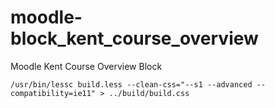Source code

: moodle-block_kent_course_overview
=================================

Moodle Kent Course Overview Block

```
/usr/bin/lessc build.less --clean-css="--s1 --advanced --compatibility=ie11" > ../build/build.css
```
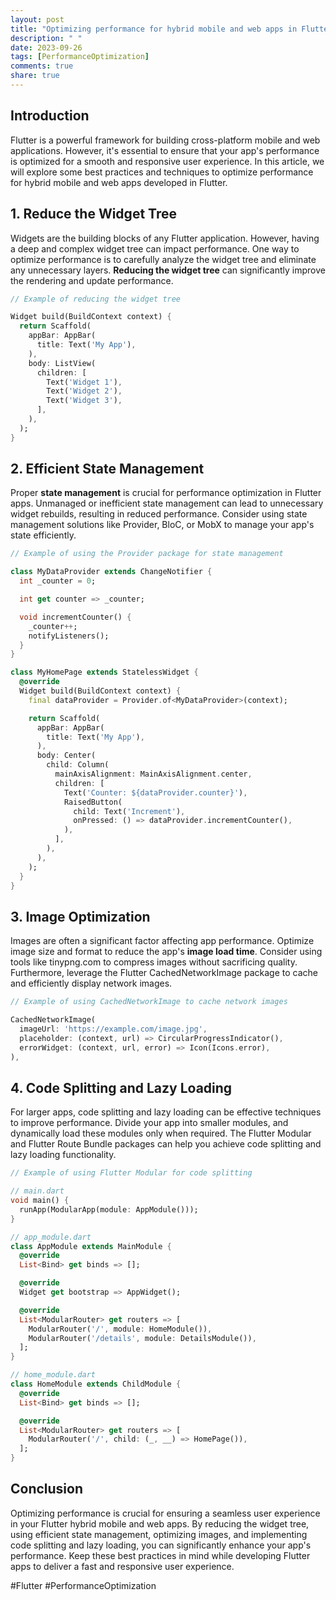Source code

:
 ```yaml
---
layout: post
title: "Optimizing performance for hybrid mobile and web apps in Flutter"
description: " "
date: 2023-09-26
tags: [PerformanceOptimization]
comments: true
share: true
---
```


## Introduction

Flutter is a powerful framework for building cross-platform mobile and web applications. However, it's essential to ensure that your app's performance is optimized for a smooth and responsive user experience. In this article, we will explore some best practices and techniques to optimize performance for hybrid mobile and web apps developed in Flutter.

## 1. Reduce the Widget Tree

Widgets are the building blocks of any Flutter application. However, having a deep and complex widget tree can impact performance. One way to optimize performance is to carefully analyze the widget tree and eliminate any unnecessary layers. **Reducing the widget tree** can significantly improve the rendering and update performance.

```dart
// Example of reducing the widget tree

Widget build(BuildContext context) {
  return Scaffold(
    appBar: AppBar(
      title: Text('My App'),
    ),
    body: ListView(
      children: [
        Text('Widget 1'),
        Text('Widget 2'),
        Text('Widget 3'),
      ],
    ),
  );
}
```

## 2. Efficient State Management

Proper **state management** is crucial for performance optimization in Flutter apps. Unmanaged or inefficient state management can lead to unnecessary widget rebuilds, resulting in reduced performance. Consider using state management solutions like Provider, BloC, or MobX to manage your app's state efficiently.

```dart
// Example of using the Provider package for state management

class MyDataProvider extends ChangeNotifier {
  int _counter = 0;

  int get counter => _counter;

  void incrementCounter() {
    _counter++;
    notifyListeners();
  }
}

class MyHomePage extends StatelessWidget {
  @override
  Widget build(BuildContext context) {
    final dataProvider = Provider.of<MyDataProvider>(context);

    return Scaffold(
      appBar: AppBar(
        title: Text('My App'),
      ),
      body: Center(
        child: Column(
          mainAxisAlignment: MainAxisAlignment.center,
          children: [
            Text('Counter: ${dataProvider.counter}'),
            RaisedButton(
              child: Text('Increment'),
              onPressed: () => dataProvider.incrementCounter(),
            ),
          ],
        ),
      ),
    );
  }
}
```

## 3. Image Optimization

Images are often a significant factor affecting app performance. Optimize image size and format to reduce the app's **image load time**. Consider using tools like tinypng.com to compress images without sacrificing quality. Furthermore, leverage the Flutter CachedNetworkImage package to cache and efficiently display network images.

```dart
// Example of using CachedNetworkImage to cache network images

CachedNetworkImage(
  imageUrl: 'https://example.com/image.jpg',
  placeholder: (context, url) => CircularProgressIndicator(),
  errorWidget: (context, url, error) => Icon(Icons.error),
),
```

## 4. Code Splitting and Lazy Loading

For larger apps, code splitting and lazy loading can be effective techniques to improve performance. Divide your app into smaller modules, and dynamically load these modules only when required. The Flutter Modular and Flutter Route Bundle packages can help you achieve code splitting and lazy loading functionality.

```dart
// Example of using Flutter Modular for code splitting

// main.dart
void main() {
  runApp(ModularApp(module: AppModule()));
}

// app_module.dart
class AppModule extends MainModule {
  @override
  List<Bind> get binds => [];

  @override
  Widget get bootstrap => AppWidget();

  @override
  List<ModularRouter> get routers => [
    ModularRouter('/', module: HomeModule()),
    ModularRouter('/details', module: DetailsModule()),
  ];
}

// home_module.dart
class HomeModule extends ChildModule {
  @override
  List<Bind> get binds => [];

  @override
  List<ModularRouter> get routers => [
    ModularRouter('/', child: (_, __) => HomePage()),
  ];
}
```

## Conclusion

Optimizing performance is crucial for ensuring a seamless user experience in your Flutter hybrid mobile and web apps. By reducing the widget tree, using efficient state management, optimizing images, and implementing code splitting and lazy loading, you can significantly enhance your app's performance. Keep these best practices in mind while developing Flutter apps to deliver a fast and responsive user experience.

#Flutter #PerformanceOptimization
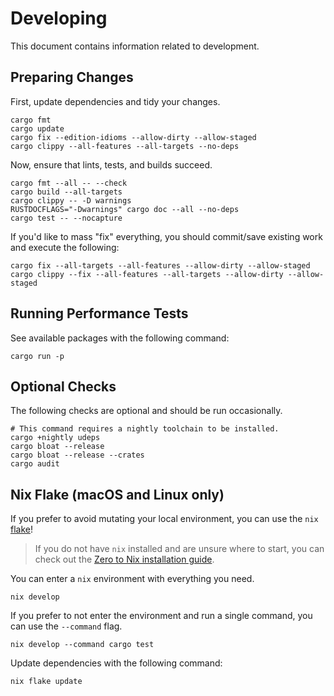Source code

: # Developing

This document contains information related to development.

## Preparing Changes

First, update dependencies and tidy your changes.

```shell
cargo fmt
cargo update
cargo fix --edition-idioms --allow-dirty --allow-staged
cargo clippy --all-features --all-targets --no-deps
```

Now, ensure that lints, tests, and builds succeed.

```shell
cargo fmt --all -- --check
cargo build --all-targets
cargo clippy -- -D warnings
RUSTDOCFLAGS="-Dwarnings" cargo doc --all --no-deps
cargo test -- --nocapture
```

If you'd like to mass "fix" everything, you should commit/save existing work and execute the following:

```shell
cargo fix --all-targets --all-features --allow-dirty --allow-staged
cargo clippy --fix --all-features --all-targets --allow-dirty --allow-staged
```

## Running Performance Tests

See available packages with the following command:

```shell
cargo run -p
```

## Optional Checks

The following checks are optional and should be run occasionally.

```shell
# This command requires a nightly toolchain to be installed.
cargo +nightly udeps
cargo bloat --release
cargo bloat --release --crates
cargo audit
```

## Nix Flake (macOS and Linux only)

If you prefer to avoid mutating your local environment, you can use the `nix` [flake](./flake.nix)!

> If you do not have `nix` installed and are unsure where to start, you can check out the
> [Zero to Nix installation guide](https://zero-to-nix.com/start/install).

You can enter a `nix` environment with everything you need.

```shell
nix develop
```

If you prefer to not enter the environment and run a single command, you can use the
`--command` flag.

```shell
nix develop --command cargo test
```

Update dependencies with the following command:

```shell
nix flake update
```
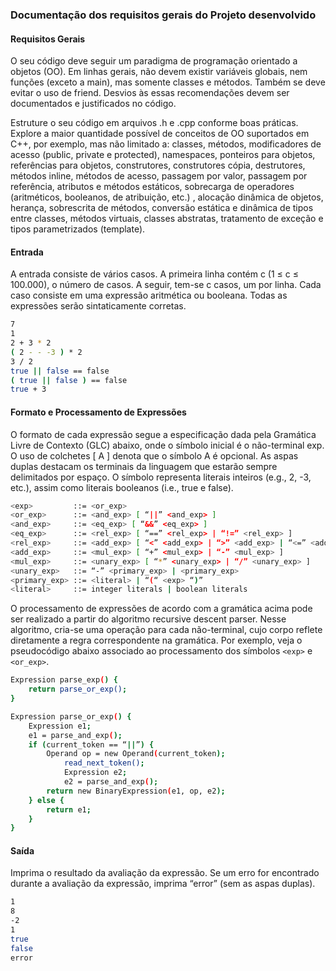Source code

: ### Documentação dos requisitos gerais do Projeto desenvolvido

#### Requisitos Gerais

O seu código deve seguir um paradigma de programação orientado a objetos (OO). Em linhas gerais, não devem existir variáveis globais, nem funções (exceto a main), mas somente classes e métodos. Também se deve evitar o uso de friend. Desvios às essas recomendações devem ser documentados e justificados no código.

Estruture o seu código em arquivos .h e .cpp conforme boas práticas. Explore a maior quantidade possível de conceitos de OO suportados em C++, por exemplo, mas não limitado a: classes, métodos, modificadores de acesso (public, private e protected), namespaces, ponteiros para objetos, referências para objetos, construtores, construtores cópia, destrutores, métodos inline, métodos de acesso, passagem por valor, passagem por referência, atributos e métodos estáticos, sobrecarga de operadores (aritméticos, booleanos, de atribuição, etc.) , alocação dinâmica de objetos, herança, sobrescrita de métodos, conversão estática e dinâmica de tipos entre classes, métodos virtuais, classes abstratas, tratamento de exceção e tipos parametrizados (template).

#### Entrada

A entrada consiste de vários casos. A primeira linha contém c (1 ≤ c ≤ 100.000), o número de casos. A seguir, tem-se c casos, um por linha. Cada caso consiste em uma expressão aritmética ou booleana. Todas as expressões serão sintaticamente corretas.

```bash
7
1
2 + 3 * 2
( 2 - - -3 ) * 2
3 / 2
true || false == false
( true || false ) == false
true + 3
```

#### Formato e Processamento de Expressões

O formato de cada expressão segue a especificação dada pela Gramática Livre de Contexto (GLC) abaixo, onde o símbolo inicial é o não-terminal exp. O uso de colchetes [ A ] denota que o símbolo A é opcional. As aspas duplas destacam os terminais da linguagem que estarão sempre delimitados por espaço. O símbolo <literal> representa literais inteiros (e.g., 2, -3, etc.), assim como literais booleanos (i.e., true e false).

```bash
<exp>         ::= <or_exp>
<or_exp>      ::= <and_exp> [ “||” <and_exp> ]
<and_exp>     ::= <eq_exp> [ “&&” <eq_exp> ]
<eq_exp>      ::= <rel_exp> [ “==” <rel_exp> | “!=” <rel_exp> ]
<rel_exp>     ::= <add_exp> [ “<” <add_exp> | “>” <add_exp> | “<=” <add_exp> | “>=” <add_exp> ]
<add_exp>     ::= <mul_exp> [ “+” <mul_exp> | “-” <mul_exp> ]
<mul_exp>     ::= <unary_exp> [ “*” <unary_exp> | “/” <unary_exp> ]
<unary_exp>   ::= “-” <primary_exp> | <primary_exp>
<primary_exp> ::= <literal> | “(“ <exp> “)”
<literal>     ::= integer literals | boolean literals
```

O processamento de expressões de acordo com a gramática acima pode ser realizado a partir do algoritmo recursive descent parser. Nesse algoritmo, cria-se uma operação para cada não-terminal, cujo corpo reflete diretamente a regra correspondente na gramática. Por exemplo, veja o pseudocódigo abaixo associado ao processamento dos símbolos `<exp>` e `<or_exp>`.

```bash
Expression parse_exp() {
	return parse_or_exp();
}

Expression parse_or_exp() {
	Expression e1;
	e1 = parse_and_exp();
	if (current_token == “||”) {
		Operand op = new Operand(current_token);
	        read_next_token();
	        Expression e2;
	        e2 = parse_and_exp();
        return new BinaryExpression(e1, op, e2);		
	} else {
		return e1;
	}
}
```

#### Saída

Imprima o resultado da avaliação da expressão. Se um erro for encontrado durante a avaliação da expressão, imprima “error” (sem as aspas duplas).

```bash
1
8
-2
1
true
false
error
```
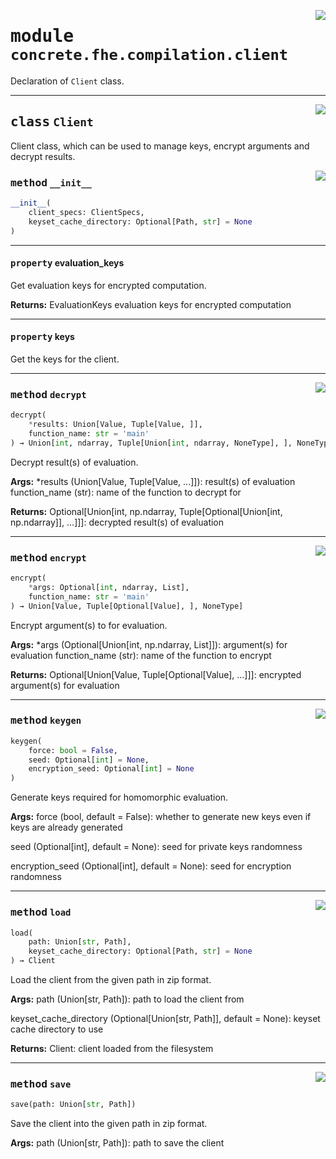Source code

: <!-- markdownlint-disable -->

<a href="../../frontends/concrete-python/concrete/fhe/compilation/client.py#L0"><img align="right" style="float:right;" src="https://img.shields.io/badge/-source-cccccc?style=flat-square"></a>

# <kbd>module</kbd> `concrete.fhe.compilation.client`
Declaration of `Client` class. 



---

<a href="../../frontends/concrete-python/concrete/fhe/compilation/client.py#L23"><img align="right" style="float:right;" src="https://img.shields.io/badge/-source-cccccc?style=flat-square"></a>

## <kbd>class</kbd> `Client`
Client class, which can be used to manage keys, encrypt arguments and decrypt results. 

<a href="../../frontends/concrete-python/concrete/fhe/compilation/client.py#L31"><img align="right" style="float:right;" src="https://img.shields.io/badge/-source-cccccc?style=flat-square"></a>

### <kbd>method</kbd> `__init__`

```python
__init__(
    client_specs: ClientSpecs,
    keyset_cache_directory: Optional[Path, str] = None
)
```






---

#### <kbd>property</kbd> evaluation_keys

Get evaluation keys for encrypted computation. 



**Returns:**
  EvaluationKeys  evaluation keys for encrypted computation 

---

#### <kbd>property</kbd> keys

Get the keys for the client. 



---

<a href="../../frontends/concrete-python/concrete/fhe/compilation/client.py#L160"><img align="right" style="float:right;" src="https://img.shields.io/badge/-source-cccccc?style=flat-square"></a>

### <kbd>method</kbd> `decrypt`

```python
decrypt(
    *results: Union[Value, Tuple[Value, ]],
    function_name: str = 'main'
) → Union[int, ndarray, Tuple[Union[int, ndarray, NoneType], ], NoneType]
```

Decrypt result(s) of evaluation. 



**Args:**
  *results (Union[Value, Tuple[Value, ...]]):  result(s) of evaluation  function_name (str):  name of the function to decrypt for 



**Returns:**
  Optional[Union[int, np.ndarray, Tuple[Optional[Union[int, np.ndarray]], ...]]]:  decrypted result(s) of evaluation 

---

<a href="../../frontends/concrete-python/concrete/fhe/compilation/client.py#L120"><img align="right" style="float:right;" src="https://img.shields.io/badge/-source-cccccc?style=flat-square"></a>

### <kbd>method</kbd> `encrypt`

```python
encrypt(
    *args: Optional[int, ndarray, List],
    function_name: str = 'main'
) → Union[Value, Tuple[Optional[Value], ], NoneType]
```

Encrypt argument(s) to for evaluation. 



**Args:**
  *args (Optional[Union[int, np.ndarray, List]]):  argument(s) for evaluation  function_name (str):  name of the function to encrypt 



**Returns:**
  Optional[Union[Value, Tuple[Optional[Value], ...]]]:  encrypted argument(s) for evaluation 

---

<a href="../../frontends/concrete-python/concrete/fhe/compilation/client.py#L101"><img align="right" style="float:right;" src="https://img.shields.io/badge/-source-cccccc?style=flat-square"></a>

### <kbd>method</kbd> `keygen`

```python
keygen(
    force: bool = False,
    seed: Optional[int] = None,
    encryption_seed: Optional[int] = None
)
```

Generate keys required for homomorphic evaluation. 



**Args:**
  force (bool, default = False):  whether to generate new keys even if keys are already generated 

 seed (Optional[int], default = None):  seed for private keys randomness 

 encryption_seed (Optional[int], default = None):  seed for encryption randomness 

---

<a href="../../frontends/concrete-python/concrete/fhe/compilation/client.py#L58"><img align="right" style="float:right;" src="https://img.shields.io/badge/-source-cccccc?style=flat-square"></a>

### <kbd>method</kbd> `load`

```python
load(
    path: Union[str, Path],
    keyset_cache_directory: Optional[Path, str] = None
) → Client
```

Load the client from the given path in zip format. 



**Args:**
  path (Union[str, Path]):  path to load the client from 

 keyset_cache_directory (Optional[Union[str, Path]], default = None):  keyset cache directory to use 



**Returns:**
  Client:  client loaded from the filesystem 

---

<a href="../../frontends/concrete-python/concrete/fhe/compilation/client.py#L39"><img align="right" style="float:right;" src="https://img.shields.io/badge/-source-cccccc?style=flat-square"></a>

### <kbd>method</kbd> `save`

```python
save(path: Union[str, Path])
```

Save the client into the given path in zip format. 



**Args:**
  path (Union[str, Path]):  path to save the client 


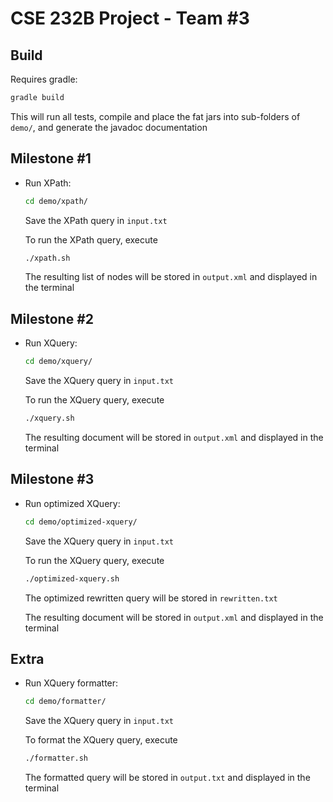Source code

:# CSE 232B Project - Team \#3

## Build

Requires gradle:
```bash
gradle build
```

This will run all tests, compile and place the fat jars into sub-folders of ```demo/```, and generate the javadoc documentation

## Milestone \#1

* Run XPath:
  ```bash
  cd demo/xpath/
  ```
  Save the XPath query in ```input.txt```

  To run the XPath query, execute
  ```bash
  ./xpath.sh
  ```
  The resulting list of nodes will be stored in ```output.xml``` and displayed in the terminal

## Milestone \#2

* Run XQuery:
  ```bash
  cd demo/xquery/
  ```
  Save the XQuery query in ```input.txt```

  To run the XQuery query, execute
  ```bash
  ./xquery.sh
  ```
  The resulting document will be stored in ```output.xml``` and displayed in the terminal

## Milestone \#3

* Run optimized XQuery:
  ```bash
  cd demo/optimized-xquery/
  ```
  Save the XQuery query in ```input.txt```

  To run the XQuery query, execute
  ```bash
  ./optimized-xquery.sh
  ```
  The optimized rewritten query will be stored in ```rewritten.txt```
  
  The resulting document will be stored in ```output.xml``` and displayed in the terminal

## Extra

* Run XQuery formatter:
  ```bash
  cd demo/formatter/
  ```
  Save the XQuery query in ```input.txt```

  To format the XQuery query, execute
  ```bash
  ./formatter.sh
  ```
  The formatted query will be stored in ```output.txt``` and displayed in the terminal
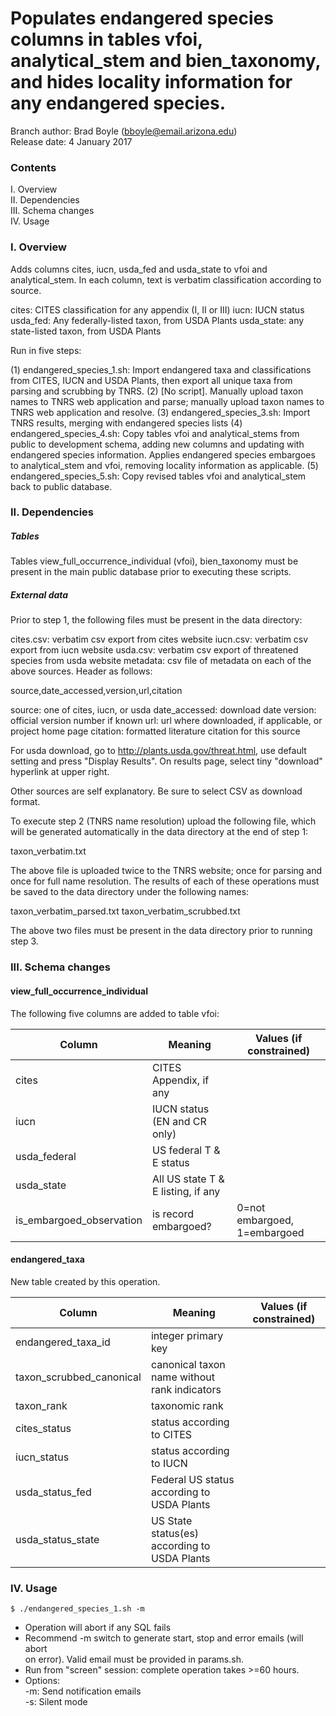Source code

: # Populates endangered species columns in tables vfoi, analytical_stem and bien_taxonomy, and hides locality information for any endangered species.

Branch author: Brad Boyle (bboyle@email.arizona.edu)  
Release date: 4 January 2017 

### Contents

I. Overview  
II. Dependencies  
III. Schema changes  
IV. Usage  

### I. Overview

Adds columns cites, iucn, usda_fed and usda_state to vfoi and analytical_stem. In each column, text is verbatim classification according to source.

cites: CITES classification for any appendix (I, II or III)
iucn: IUCN status
usda_fed: Any federally-listed taxon, from USDA Plants
usda_state: any state-listed taxon, from USDA Plants

Run in five steps: 

(1) endangered_species_1.sh: Import endangered taxa and classifications from CITES, IUCN and USDA Plants, then export all unique taxa from parsing and scrubbing by TNRS. 
(2) [No script]. Manually upload taxon names to TNRS web application and parse; manually upload taxon names to TNRS web application and resolve. 
(3) endangered_species_3.sh: Import TNRS results, merging with endangered species lists
(4) endangered_species_4.sh: Copy tables vfoi and analytical_stems from public to development schema, adding new columns and updating with endangered species information. Applies endangered species embargoes to analytical_stem and vfoi, removing locality information as applicable.
(5) endangered_species_5.sh: Copy revised tables  vfoi and analytical_stem back to public database.

### II. Dependencies

##### Tables

Tables view_full_occurrence_individual (vfoi), bien_taxonomy must be present in the main public database prior to executing these scripts.

##### External data

Prior to step 1, the following files must be present in the data directory:

cites.csv: verbatim csv export from cites website 
iucn.csv: verbatim csv export from iucn website 
usda.csv: verbatim csv export of threatened species from usda website 
metadata: csv file of metadata on each of the above sources. Header as follows:

source,date_accessed,version,url,citation

source: one of cites, iucn, or usda
date_accessed: download date
version: official version number if known
url: url where downloaded, if applicable, or project home page
citation: formatted literature citation for this source

For usda download, go to http://plants.usda.gov/threat.html, use default setting and press "Display Results". On results page, select tiny "download" hyperlink at upper right.

Other sources are self explanatory. Be sure to select CSV as download format.

To execute step 2 (TNRS name resolution) upload the following file, which will be generated automatically in the data directory at the end of step 1:

taxon_verbatim.txt

The above file is uploaded twice to the TNRS website; once for parsing and once for full name resolution. The results of each of these operations must be saved to the data directory under the following names:

taxon_verbatim_parsed.txt
taxon_verbatim_scrubbed.txt

The above two files must be present in the data directory prior to running step 3.

### III. Schema changes

#### view_full_occurrence_individual

The following five columns are added to table vfoi:

| Column | Meaning | Values (if constrained)
| ------ | ------- | -----------------------
cites | CITES Appendix, if any | 
iucn | IUCN status (EN and CR only) | 
usda_federal | US federal T & E status | 
usda_state | All US state T & E listing, if any | 
is_embargoed_observation | is record embargoed? | 0=not embargoed, 1=embargoed | 

#### endangered_taxa

New table created by this operation.

| Column | Meaning | Values (if constrained)
| ------ | ------- | -----------------------
endangered_taxa_id       | integer primary key | 
taxon_scrubbed_canonical | canonical taxon name without rank indicators    | 
taxon_rank               | taxonomic rank    | 
cites_status             | status according to CITES    | 
iucn_status              | status according to IUCN    | 
usda_status_fed          | Federal US status according to USDA Plants    | 
usda_status_state        | US State status(es) according to USDA Plants    | 

### IV. Usage

```
$ ./endangered_species_1.sh -m
```

  * Operation will abort if any SQL fails
  * Recommend -m switch to generate start, stop and error emails (will abort  
    on error). Valid email must be provided in params.sh.
  * Run from "screen" session: complete operation takes >=60 hours.
  * Options:  
  	-m: Send notification emails  
  	-s: Silent mode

- - - - -

• [Task item]: Search the entries above for lines containing the word "that", and copy each one.

• [Response]:
Flutter is a powerful framework for building cross-platform mobile and web applications. However, it's essential to ensure that your app's performance is optimized for a smooth and responsive user experience. In this article, we will explore some best practices and techniques to optimize performance for hybrid mobile and web apps developed in Flutter.
Now, ensure that lints, tests, and builds succeed.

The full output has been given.